(Saved entries)
---

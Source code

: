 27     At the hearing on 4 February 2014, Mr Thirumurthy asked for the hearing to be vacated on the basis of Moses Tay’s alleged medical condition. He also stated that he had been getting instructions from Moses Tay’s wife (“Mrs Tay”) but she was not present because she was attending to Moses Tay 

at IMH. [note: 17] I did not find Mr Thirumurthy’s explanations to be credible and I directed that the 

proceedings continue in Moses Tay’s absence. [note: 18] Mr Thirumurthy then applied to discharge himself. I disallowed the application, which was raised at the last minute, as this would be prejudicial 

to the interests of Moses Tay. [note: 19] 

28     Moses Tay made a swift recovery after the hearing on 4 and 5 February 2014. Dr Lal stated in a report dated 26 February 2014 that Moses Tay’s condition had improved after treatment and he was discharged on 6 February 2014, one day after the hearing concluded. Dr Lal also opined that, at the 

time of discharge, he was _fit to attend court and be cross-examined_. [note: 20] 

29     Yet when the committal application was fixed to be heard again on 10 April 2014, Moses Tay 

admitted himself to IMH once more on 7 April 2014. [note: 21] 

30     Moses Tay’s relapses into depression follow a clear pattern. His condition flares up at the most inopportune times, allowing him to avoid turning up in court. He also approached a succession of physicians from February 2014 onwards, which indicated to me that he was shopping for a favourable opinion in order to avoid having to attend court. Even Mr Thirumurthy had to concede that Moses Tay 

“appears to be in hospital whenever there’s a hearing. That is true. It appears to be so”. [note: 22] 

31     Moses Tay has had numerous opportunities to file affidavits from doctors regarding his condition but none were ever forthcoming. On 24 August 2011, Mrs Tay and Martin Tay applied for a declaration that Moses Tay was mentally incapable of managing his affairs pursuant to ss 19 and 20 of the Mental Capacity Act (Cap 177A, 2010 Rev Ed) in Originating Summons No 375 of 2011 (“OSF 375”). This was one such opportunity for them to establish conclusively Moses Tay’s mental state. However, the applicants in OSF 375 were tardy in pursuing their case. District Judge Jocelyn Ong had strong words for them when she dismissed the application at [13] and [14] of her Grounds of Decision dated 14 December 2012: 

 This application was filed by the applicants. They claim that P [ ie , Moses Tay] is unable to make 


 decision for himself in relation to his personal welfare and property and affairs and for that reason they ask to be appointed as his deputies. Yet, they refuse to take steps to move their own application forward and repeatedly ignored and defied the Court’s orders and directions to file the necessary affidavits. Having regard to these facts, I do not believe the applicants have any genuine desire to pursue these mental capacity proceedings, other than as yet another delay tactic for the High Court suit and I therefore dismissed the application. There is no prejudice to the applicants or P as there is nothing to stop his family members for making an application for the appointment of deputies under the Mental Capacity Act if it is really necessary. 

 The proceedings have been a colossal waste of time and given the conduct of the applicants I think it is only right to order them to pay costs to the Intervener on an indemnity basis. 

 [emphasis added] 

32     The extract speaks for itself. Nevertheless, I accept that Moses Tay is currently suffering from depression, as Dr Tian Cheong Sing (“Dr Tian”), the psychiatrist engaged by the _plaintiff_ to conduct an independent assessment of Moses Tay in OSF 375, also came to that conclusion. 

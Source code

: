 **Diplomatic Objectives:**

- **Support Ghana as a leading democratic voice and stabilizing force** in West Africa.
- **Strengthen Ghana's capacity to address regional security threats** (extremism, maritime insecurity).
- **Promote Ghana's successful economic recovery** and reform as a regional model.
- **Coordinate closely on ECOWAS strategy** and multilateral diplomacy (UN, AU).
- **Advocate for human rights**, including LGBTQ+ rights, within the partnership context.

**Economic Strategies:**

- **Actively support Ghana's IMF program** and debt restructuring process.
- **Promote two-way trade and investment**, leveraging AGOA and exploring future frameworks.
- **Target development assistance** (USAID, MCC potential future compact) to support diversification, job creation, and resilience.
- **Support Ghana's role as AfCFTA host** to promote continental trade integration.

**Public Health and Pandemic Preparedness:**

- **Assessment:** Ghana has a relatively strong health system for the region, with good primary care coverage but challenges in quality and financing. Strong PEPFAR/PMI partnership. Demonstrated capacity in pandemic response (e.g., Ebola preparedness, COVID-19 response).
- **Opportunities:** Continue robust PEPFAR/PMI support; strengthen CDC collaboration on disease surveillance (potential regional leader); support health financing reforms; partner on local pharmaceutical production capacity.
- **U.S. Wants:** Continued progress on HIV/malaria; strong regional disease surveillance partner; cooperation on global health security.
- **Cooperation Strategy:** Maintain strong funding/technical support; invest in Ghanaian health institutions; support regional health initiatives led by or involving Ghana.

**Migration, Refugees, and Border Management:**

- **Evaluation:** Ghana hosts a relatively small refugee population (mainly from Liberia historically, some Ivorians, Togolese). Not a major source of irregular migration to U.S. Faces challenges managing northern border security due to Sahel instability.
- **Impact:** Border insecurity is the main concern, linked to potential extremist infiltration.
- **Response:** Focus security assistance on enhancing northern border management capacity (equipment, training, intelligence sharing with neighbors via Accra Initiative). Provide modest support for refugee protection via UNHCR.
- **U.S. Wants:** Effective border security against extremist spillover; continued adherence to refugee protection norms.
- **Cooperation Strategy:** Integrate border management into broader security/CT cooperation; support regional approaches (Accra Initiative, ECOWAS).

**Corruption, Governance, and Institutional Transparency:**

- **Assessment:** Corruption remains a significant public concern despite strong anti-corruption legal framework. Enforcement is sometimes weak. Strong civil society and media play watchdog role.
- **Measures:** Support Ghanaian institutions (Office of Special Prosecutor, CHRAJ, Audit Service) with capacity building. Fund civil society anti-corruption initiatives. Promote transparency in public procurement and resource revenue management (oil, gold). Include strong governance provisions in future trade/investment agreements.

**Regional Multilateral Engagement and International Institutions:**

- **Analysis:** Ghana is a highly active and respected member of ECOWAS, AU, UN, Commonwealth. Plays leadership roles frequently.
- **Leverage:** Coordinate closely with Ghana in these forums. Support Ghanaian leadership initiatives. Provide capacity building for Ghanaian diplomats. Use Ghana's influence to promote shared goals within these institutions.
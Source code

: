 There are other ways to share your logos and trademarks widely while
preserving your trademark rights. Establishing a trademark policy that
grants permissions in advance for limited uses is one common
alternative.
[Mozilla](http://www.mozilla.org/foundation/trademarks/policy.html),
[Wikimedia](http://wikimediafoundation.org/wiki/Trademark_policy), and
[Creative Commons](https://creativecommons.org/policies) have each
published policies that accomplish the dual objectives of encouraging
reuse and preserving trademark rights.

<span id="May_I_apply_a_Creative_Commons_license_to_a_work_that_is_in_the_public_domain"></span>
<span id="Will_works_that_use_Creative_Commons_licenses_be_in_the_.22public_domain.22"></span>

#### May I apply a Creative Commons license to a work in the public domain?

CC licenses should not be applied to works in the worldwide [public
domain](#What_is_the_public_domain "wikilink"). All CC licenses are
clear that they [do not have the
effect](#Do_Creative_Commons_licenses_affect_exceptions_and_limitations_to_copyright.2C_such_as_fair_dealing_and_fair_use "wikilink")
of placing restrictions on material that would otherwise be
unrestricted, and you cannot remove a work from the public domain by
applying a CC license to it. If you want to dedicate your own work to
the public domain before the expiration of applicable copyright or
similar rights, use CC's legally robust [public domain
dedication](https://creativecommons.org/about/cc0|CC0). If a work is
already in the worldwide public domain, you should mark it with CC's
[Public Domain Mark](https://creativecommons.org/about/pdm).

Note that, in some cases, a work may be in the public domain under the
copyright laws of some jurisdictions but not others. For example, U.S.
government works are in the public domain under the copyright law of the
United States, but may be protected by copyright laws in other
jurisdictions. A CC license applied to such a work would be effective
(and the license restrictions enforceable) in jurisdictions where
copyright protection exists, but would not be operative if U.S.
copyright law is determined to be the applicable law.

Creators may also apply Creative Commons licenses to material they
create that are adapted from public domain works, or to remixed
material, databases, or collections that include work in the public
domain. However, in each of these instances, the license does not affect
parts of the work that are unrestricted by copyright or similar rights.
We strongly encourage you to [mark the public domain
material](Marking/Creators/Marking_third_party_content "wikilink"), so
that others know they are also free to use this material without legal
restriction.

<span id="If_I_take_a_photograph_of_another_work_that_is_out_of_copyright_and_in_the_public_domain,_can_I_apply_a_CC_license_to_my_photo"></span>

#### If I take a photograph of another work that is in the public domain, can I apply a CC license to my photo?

---

Work order: Every line from the first entry to the line containing "be in hospital" should be transcribed exactly, and nothing beyond it.

Answer section:
Source code

: 27     At the hearing on 4 February 2014, Mr Thirumurthy asked for the hearing to be vacated on the basis of Moses Tay’s alleged medical condition. He also stated that he had been getting instructions from Moses Tay’s wife (“Mrs Tay”) but she was not present because she was attending to Moses Tay 

at IMH. [note: 17] I did not find Mr Thirumurthy’s explanations to be credible and I directed that the 

proceedings continue in Moses Tay’s absence. [note: 18] Mr Thirumurthy then applied to discharge himself. I disallowed the application, which was raised at the last minute, as this would be prejudicial 

to the interests of Moses Tay. [note: 19] 

28     Moses Tay made a swift recovery after the hearing on 4 and 5 February 2014. Dr Lal stated in a report dated 26 February 2014 that Moses Tay’s condition had improved after treatment and he was discharged on 6 February 2014, one day after the hearing concluded. Dr Lal also opined that, at the 

time of discharge, he was _fit to attend court and be cross-examined_. [note: 20] 

29     Yet when the committal application was fixed to be heard again on 10 April 2014, Moses Tay 

admitted himself to IMH once more on 7 April 2014. [note: 21] 

30     Moses Tay’s relapses into depression follow a clear pattern. His condition flares up at the most inopportune times, allowing him to avoid turning up in court. He also approached a succession of physicians from February 2014 onwards, which indicated to me that he was shopping for a favourable opinion in order to avoid having to attend court. Even Mr Thirumurthy had to concede that Moses Tay 

“appears to be in hospital whenever there’s a hearing. That is true. It appears to be so”. [note: 22] 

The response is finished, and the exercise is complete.